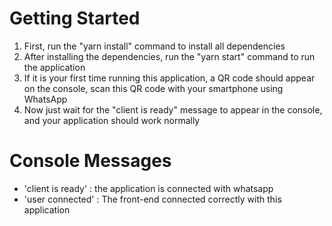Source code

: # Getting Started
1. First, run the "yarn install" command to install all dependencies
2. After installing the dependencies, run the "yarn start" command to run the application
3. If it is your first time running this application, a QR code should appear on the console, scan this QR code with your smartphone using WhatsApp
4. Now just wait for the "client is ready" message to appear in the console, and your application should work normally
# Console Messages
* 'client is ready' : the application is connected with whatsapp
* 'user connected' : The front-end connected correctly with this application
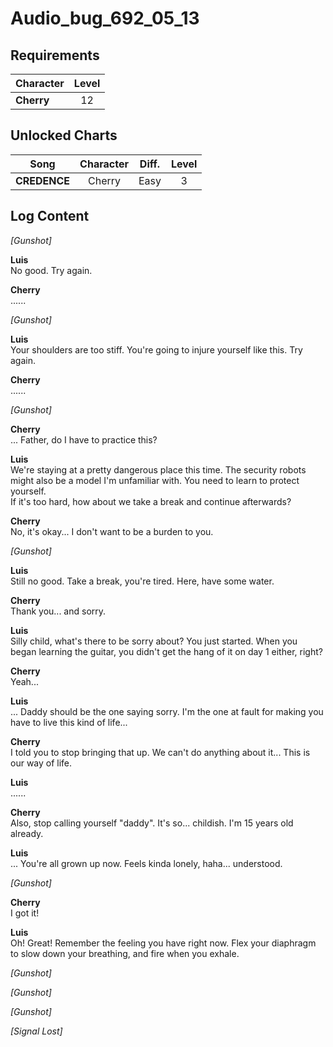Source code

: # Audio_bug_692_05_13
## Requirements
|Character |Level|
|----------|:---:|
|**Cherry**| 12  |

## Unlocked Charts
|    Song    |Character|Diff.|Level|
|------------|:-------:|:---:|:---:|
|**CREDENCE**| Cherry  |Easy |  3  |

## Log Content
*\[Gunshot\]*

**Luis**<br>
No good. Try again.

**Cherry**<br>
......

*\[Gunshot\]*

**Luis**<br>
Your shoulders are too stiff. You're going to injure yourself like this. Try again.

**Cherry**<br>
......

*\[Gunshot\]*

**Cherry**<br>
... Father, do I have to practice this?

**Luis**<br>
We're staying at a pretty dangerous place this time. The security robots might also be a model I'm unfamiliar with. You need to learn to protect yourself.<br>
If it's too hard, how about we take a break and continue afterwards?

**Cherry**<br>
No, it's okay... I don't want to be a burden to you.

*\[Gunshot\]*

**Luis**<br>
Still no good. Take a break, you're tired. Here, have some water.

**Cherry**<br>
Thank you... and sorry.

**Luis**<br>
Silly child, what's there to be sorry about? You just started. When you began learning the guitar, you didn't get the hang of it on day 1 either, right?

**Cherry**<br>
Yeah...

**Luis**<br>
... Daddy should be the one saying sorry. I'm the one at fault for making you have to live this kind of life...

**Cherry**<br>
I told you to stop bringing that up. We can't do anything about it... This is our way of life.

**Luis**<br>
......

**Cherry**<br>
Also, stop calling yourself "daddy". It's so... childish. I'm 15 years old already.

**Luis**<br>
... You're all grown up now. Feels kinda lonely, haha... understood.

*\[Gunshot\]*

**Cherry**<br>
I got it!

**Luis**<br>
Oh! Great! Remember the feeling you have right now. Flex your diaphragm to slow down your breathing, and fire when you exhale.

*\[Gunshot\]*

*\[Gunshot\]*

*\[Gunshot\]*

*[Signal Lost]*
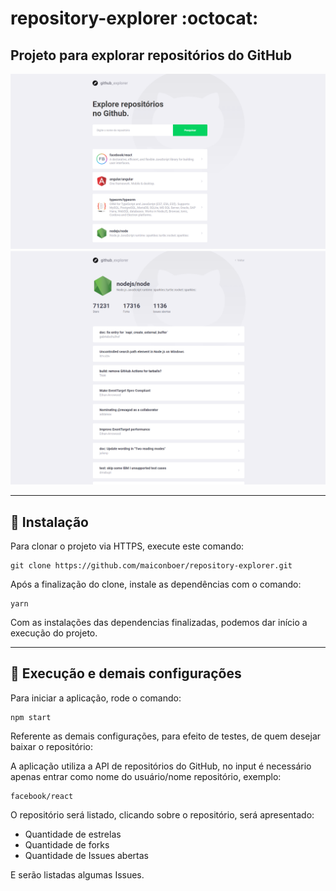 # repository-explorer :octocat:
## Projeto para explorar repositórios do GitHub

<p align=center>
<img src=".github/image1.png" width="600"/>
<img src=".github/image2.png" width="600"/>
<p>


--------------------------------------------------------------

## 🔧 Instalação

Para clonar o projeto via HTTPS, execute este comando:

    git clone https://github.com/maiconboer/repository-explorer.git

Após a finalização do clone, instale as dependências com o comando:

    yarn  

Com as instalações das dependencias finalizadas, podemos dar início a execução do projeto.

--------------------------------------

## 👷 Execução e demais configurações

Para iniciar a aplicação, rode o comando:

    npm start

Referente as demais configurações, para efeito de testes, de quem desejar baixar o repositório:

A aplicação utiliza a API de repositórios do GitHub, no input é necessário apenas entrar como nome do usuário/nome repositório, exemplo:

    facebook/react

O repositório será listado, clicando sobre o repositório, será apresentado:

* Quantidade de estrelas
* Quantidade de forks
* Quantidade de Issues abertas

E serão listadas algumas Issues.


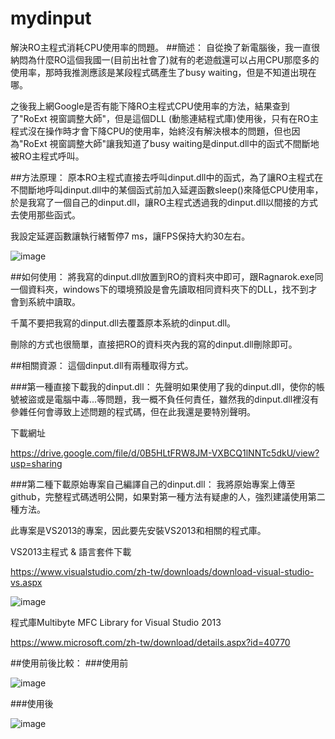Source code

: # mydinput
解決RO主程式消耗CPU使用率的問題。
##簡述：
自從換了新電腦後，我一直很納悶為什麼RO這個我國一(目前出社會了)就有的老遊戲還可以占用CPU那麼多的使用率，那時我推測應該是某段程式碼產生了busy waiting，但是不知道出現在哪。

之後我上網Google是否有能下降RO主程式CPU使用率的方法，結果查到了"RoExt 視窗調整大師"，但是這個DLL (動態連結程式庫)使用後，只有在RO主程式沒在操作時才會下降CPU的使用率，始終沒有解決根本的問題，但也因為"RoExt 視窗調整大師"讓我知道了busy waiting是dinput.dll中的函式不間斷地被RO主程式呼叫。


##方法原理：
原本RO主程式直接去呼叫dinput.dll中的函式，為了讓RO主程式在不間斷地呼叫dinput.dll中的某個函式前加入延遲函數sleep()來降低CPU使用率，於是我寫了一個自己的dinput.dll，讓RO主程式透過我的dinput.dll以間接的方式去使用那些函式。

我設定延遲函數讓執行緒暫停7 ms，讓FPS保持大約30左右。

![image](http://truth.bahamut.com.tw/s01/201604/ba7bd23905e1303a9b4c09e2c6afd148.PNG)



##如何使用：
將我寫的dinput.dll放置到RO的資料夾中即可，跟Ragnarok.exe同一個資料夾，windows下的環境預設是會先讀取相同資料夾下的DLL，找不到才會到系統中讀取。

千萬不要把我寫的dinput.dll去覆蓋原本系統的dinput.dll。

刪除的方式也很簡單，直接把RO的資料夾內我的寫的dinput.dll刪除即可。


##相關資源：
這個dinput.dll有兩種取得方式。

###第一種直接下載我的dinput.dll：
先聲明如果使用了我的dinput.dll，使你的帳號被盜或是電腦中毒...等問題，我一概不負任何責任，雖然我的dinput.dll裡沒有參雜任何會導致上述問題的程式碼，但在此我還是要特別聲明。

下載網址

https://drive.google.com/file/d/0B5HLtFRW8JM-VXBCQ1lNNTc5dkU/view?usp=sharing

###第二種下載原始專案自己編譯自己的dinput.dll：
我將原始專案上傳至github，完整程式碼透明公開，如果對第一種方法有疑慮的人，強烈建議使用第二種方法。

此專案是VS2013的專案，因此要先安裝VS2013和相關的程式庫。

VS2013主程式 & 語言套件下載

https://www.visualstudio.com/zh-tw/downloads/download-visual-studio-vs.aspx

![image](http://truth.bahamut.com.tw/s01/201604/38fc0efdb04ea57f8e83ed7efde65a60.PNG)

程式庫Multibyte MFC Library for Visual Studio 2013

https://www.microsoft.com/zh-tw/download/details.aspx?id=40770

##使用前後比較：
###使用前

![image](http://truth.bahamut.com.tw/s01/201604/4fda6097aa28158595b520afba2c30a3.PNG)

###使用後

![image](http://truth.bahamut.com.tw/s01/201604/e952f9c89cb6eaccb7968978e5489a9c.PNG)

Exercise requirements:
Copy the records above from the first line through the line containing "connected with whatsapp", both included, and leave out any pictures.

Answer for the task:
Source code

: # Getting Started
1. First, run the "yarn install" command to install all dependencies
2. After installing the dependencies, run the "yarn start" command to run the application
3. If it is your first time running this application, a QR code should appear on the console, scan this QR code with your smartphone using WhatsApp
4. Now just wait for the "client is ready" message to appear in the console, and your application should work normally
# Console Messages
* 'client is ready' : the application is connected with whatsapp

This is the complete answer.